▶ _Data provided_:
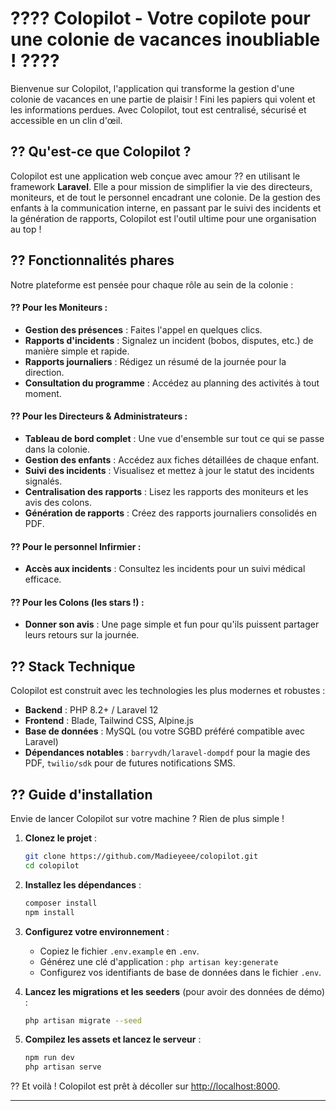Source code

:# ???? Colopilot - Votre copilote pour une colonie de vacances inoubliable ! ????

Bienvenue sur Colopilot, l'application qui transforme la gestion d'une colonie de vacances en une partie de plaisir ! Fini les papiers qui volent et les informations perdues. Avec Colopilot, tout est centralisé, sécurisé et accessible en un clin d'œil.

## ?? Qu'est-ce que Colopilot ?

Colopilot est une application web conçue avec amour ?? en utilisant le framework **Laravel**. Elle a pour mission de simplifier la vie des directeurs, moniteurs, et de tout le personnel encadrant une colonie. De la gestion des enfants à la communication interne, en passant par le suivi des incidents et la génération de rapports, Colopilot est l'outil ultime pour une organisation au top !

## ?? Fonctionnalités phares

Notre plateforme est pensée pour chaque rôle au sein de la colonie :

#### ?? Pour les Moniteurs :
*   **Gestion des présences** : Faites l'appel en quelques clics.
*   **Rapports d'incidents** : Signalez un incident (bobos, disputes, etc.) de manière simple et rapide.
*   **Rapports journaliers** : Rédigez un résumé de la journée pour la direction.
*   **Consultation du programme** : Accédez au planning des activités à tout moment.

#### ?? Pour les Directeurs & Administrateurs :
*   **Tableau de bord complet** : Une vue d'ensemble sur tout ce qui se passe dans la colonie.
*   **Gestion des enfants** : Accédez aux fiches détaillées de chaque enfant.
*   **Suivi des incidents** : Visualisez et mettez à jour le statut des incidents signalés.
*   **Centralisation des rapports** : Lisez les rapports des moniteurs et les avis des colons.
*   **Génération de rapports** : Créez des rapports journaliers consolidés en PDF.

#### ?? Pour le personnel Infirmier :
*   **Accès aux incidents** : Consultez les incidents pour un suivi médical efficace.

#### ?? Pour les Colons (les stars !) :
*   **Donner son avis** : Une page simple et fun pour qu'ils puissent partager leurs retours sur la journée.

## ?? Stack Technique

Colopilot est construit avec les technologies les plus modernes et robustes :

*   **Backend** : PHP 8.2+ / Laravel 12
*   **Frontend** : Blade, Tailwind CSS, Alpine.js
*   **Base de données** : MySQL (ou votre SGBD préféré compatible avec Laravel)
*   **Dépendances notables** : `barryvdh/laravel-dompdf` pour la magie des PDF, `twilio/sdk` pour de futures notifications SMS.

## ?? Guide d'installation

Envie de lancer Colopilot sur votre machine ? Rien de plus simple !

1.  **Clonez le projet** :
    ```bash
    git clone https://github.com/Madieyeee/colopilot.git
    cd colopilot
    ```

2.  **Installez les dépendances** :
    ```bash
    composer install
    npm install
    ```

3.  **Configurez votre environnement** :
    *   Copiez le fichier `.env.example` en `.env`.
    *   Générez une clé d'application : `php artisan key:generate`
    *   Configurez vos identifiants de base de données dans le fichier `.env`.

4.  **Lancez les migrations et les seeders** (pour avoir des données de démo) :
    ```bash
    php artisan migrate --seed
    ```

5.  **Compilez les assets et lancez le serveur** :
    ```bash
    npm run dev
    php artisan serve
    ```

?? Et voilà ! Colopilot est prêt à décoller sur [http://localhost:8000](http://localhost:8000).

---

▶ _What you should do_:
Your answer should set down the listing verbatim and leave out its images.

▶ _Answer area_:
Source code

:# ???? Colopilot - Votre copilote pour une colonie de vacances inoubliable ! ????

Bienvenue sur Colopilot, l'application qui transforme la gestion d'une colonie de vacances en une partie de plaisir ! Fini les papiers qui volent et les informations perdues. Avec Colopilot, tout est centralisé, sécurisé et accessible en un clin d'œil.

## ?? Qu'est-ce que Colopilot ?

Colopilot est une application web conçue avec amour ?? en utilisant le framework **Laravel**. Elle a pour mission de simplifier la vie des directeurs, moniteurs, et de tout le personnel encadrant une colonie. De la gestion des enfants à la communication interne, en passant par le suivi des incidents et la génération de rapports, Colopilot est l'outil ultime pour une organisation au top !

## ?? Fonctionnalités phares

Notre plateforme est pensée pour chaque rôle au sein de la colonie :

#### ?? Pour les Moniteurs :
*   **Gestion des présences** : Faites l'appel en quelques clics.
*   **Rapports d'incidents** : Signalez un incident (bobos, disputes, etc.) de manière simple et rapide.
*   **Rapports journaliers** : Rédigez un résumé de la journée pour la direction.
*   **Consultation du programme** : Accédez au planning des activités à tout moment.

#### ?? Pour les Directeurs & Administrateurs :
*   **Tableau de bord complet** : Une vue d'ensemble sur tout ce qui se passe dans la colonie.
*   **Gestion des enfants** : Accédez aux fiches détaillées de chaque enfant.
*   **Suivi des incidents** : Visualisez et mettez à jour le statut des incidents signalés.
*   **Centralisation des rapports** : Lisez les rapports des moniteurs et les avis des colons.
*   **Génération de rapports** : Créez des rapports journaliers consolidés en PDF.

#### ?? Pour le personnel Infirmier :
*   **Accès aux incidents** : Consultez les incidents pour un suivi médical efficace.

#### ?? Pour les Colons (les stars !) :
*   **Donner son avis** : Une page simple et fun pour qu'ils puissent partager leurs retours sur la journée.

## ?? Stack Technique

Colopilot est construit avec les technologies les plus modernes et robustes :

*   **Backend** : PHP 8.2+ / Laravel 12
*   **Frontend** : Blade, Tailwind CSS, Alpine.js
*   **Base de données** : MySQL (ou votre SGBD préféré compatible avec Laravel)
*   **Dépendances notables** : `barryvdh/laravel-dompdf` pour la magie des PDF, `twilio/sdk` pour de futures notifications SMS.

## ?? Guide d'installation

Envie de lancer Colopilot sur votre machine ? Rien de plus simple !

1.  **Clonez le projet** :
    ```bash
    git clone https://github.com/Madieyeee/colopilot.git
    cd colopilot
    ```

2.  **Installez les dépendances** :
    ```bash
    composer install
    npm install
    ```

3.  **Configurez votre environnement** :
    *   Copiez le fichier `.env.example` en `.env`.
    *   Générez une clé d'application : `php artisan key:generate`
    *   Configurez vos identifiants de base de données dans le fichier `.env`.

4.  **Lancez les migrations et les seeders** (pour avoir des données de démo) :
    ```bash
    php artisan migrate --seed
    ```

5.  **Compilez les assets et lancez le serveur** :
    ```bash
    npm run dev
    php artisan serve
    ```

?? Et voilà ! Colopilot est prêt à décoller sur [http://localhost:8000](http://localhost:8000).

---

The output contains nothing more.